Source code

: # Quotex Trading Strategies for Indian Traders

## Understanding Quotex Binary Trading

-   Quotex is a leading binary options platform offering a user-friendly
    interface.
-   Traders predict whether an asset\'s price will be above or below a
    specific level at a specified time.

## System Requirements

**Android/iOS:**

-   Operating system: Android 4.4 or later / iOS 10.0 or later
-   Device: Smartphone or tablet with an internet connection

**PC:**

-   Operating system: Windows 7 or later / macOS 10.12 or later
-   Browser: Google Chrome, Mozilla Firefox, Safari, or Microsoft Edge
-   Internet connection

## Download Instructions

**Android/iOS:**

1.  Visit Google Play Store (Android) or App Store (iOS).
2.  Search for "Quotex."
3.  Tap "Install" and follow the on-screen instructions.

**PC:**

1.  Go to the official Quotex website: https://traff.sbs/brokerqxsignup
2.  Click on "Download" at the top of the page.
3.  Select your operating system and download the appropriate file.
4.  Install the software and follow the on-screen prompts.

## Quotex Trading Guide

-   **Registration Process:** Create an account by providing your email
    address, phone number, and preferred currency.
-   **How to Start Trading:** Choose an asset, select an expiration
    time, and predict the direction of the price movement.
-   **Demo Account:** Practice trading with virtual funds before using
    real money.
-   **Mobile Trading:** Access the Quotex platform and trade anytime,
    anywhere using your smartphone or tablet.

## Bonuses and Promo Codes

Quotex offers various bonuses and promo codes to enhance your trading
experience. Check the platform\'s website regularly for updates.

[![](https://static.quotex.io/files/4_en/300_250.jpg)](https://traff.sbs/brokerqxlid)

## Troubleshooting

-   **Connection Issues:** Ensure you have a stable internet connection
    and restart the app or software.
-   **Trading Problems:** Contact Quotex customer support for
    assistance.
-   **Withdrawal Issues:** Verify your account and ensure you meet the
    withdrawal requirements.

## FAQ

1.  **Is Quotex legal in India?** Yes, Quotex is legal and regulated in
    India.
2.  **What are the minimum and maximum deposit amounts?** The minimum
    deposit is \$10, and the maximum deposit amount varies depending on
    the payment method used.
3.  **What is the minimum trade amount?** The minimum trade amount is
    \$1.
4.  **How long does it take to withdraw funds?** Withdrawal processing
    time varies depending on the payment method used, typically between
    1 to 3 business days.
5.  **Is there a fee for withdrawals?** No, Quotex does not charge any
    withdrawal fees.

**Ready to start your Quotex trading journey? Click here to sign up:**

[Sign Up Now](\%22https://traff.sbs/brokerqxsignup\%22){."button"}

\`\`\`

--

_Task to complete_
Repeat, character for character, the lines of the material above from the line with "## Download Instructions" through the line with "select an expiration".

_Solved exercise_
## Download Instructions

**Android/iOS:**

1.  Visit Google Play Store (Android) or App Store (iOS).
2.  Search for "Quotex."
3.  Tap "Install" and follow the on-screen instructions.

**PC:**

1.  Go to the official Quotex website: https://traff.sbs/brokerqxsignup
2.  Click on "Download" at the top of the page.
3.  Select your operating system and download the appropriate file.
4.  Install the software and follow the on-screen prompts.

## Quotex Trading Guide

-   **Registration Process:** Create an account by providing your email
    address, phone number, and preferred currency.
-   **How to Start Trading:** Choose an asset, select an expiration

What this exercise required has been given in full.